[[ Provided entries, beginning ]]
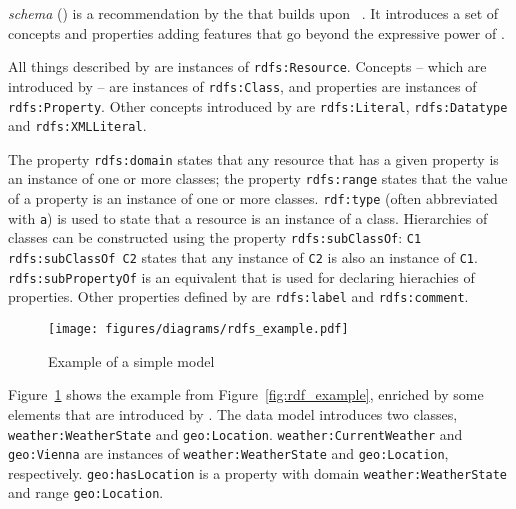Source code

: \vspace{1em}

 \emph{schema} () is a recommendation by the  that builds upon ~\cite{RDFS}. It introduces a set of concepts and properties adding features that go beyond the expressive power of .

All things described by  are instances of \texttt{rdfs:Resource}. Concepts -- which are introduced by  -- are instances of \texttt{rdfs:Class}, and properties are instances of \texttt{rdfs:\hspace{0pt}Property}. Other concepts introduced by  are \texttt{rdfs:\hspace{0pt}Literal}, \texttt{rdfs:\hspace{0pt}Datatype} and \texttt{rdfs:\hspace{0pt}XMLLiteral}.

The property \texttt{rdfs:domain} states that any resource that has a given property is an instance of one or more classes; the property \texttt{rdfs:range} states that the value of a property is an instance of one or more classes. \texttt{rdf:type} (often abbreviated with \texttt{a}) is used to state that a resource is an instance of a class. Hierarchies of classes can be constructed using the property \texttt{rdfs:subClassOf}: \texttt{C1 rdfs:subClassOf C2} states that any instance of \texttt{C2} is also an instance of \texttt{C1}. \texttt{rdfs:subPropertyOf} is an equivalent that is used for declaring hierachies of properties. Other properties defined by  are \texttt{rdfs:label} and \texttt{rdfs:comment}.

\begin{figure}
\centering
\texttt{[image: figures/diagrams/rdfs\_example.pdf]}
\caption{Example of a simple  model}
\label{fig:rdfs_example}
\end{figure}

Figure~\ref{fig:rdfs_example} shows the example from Figure~\ref{fig:rdf_example}, enriched by some elements that are introduced by . The data model introduces two classes, \texttt{weather:\hspace{0pt}Weather\hspace{0pt}State} and \texttt{geo:\hspace{0pt}Location}. \texttt{weather:\hspace{0pt}CurrentWeather} and \texttt{geo:\hspace{0pt}Vienna} are instances of \texttt{weather:\hspace{0pt}Weather\hspace{0pt}State} and \texttt{geo:\hspace{0pt}Location}, respectively. \texttt{geo:\hspace{0pt}has\hspace{0pt}Location} is a property with domain \texttt{weather:\hspace{0pt}Weather\hspace{0pt}State} and range \texttt{geo:\hspace{0pt}Location}.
[[ Provided entries, end ]]
**Exercise:**
Lines holding the string "with" in the records above must be counted; give the number alone.

**Reply to the exercise:**
2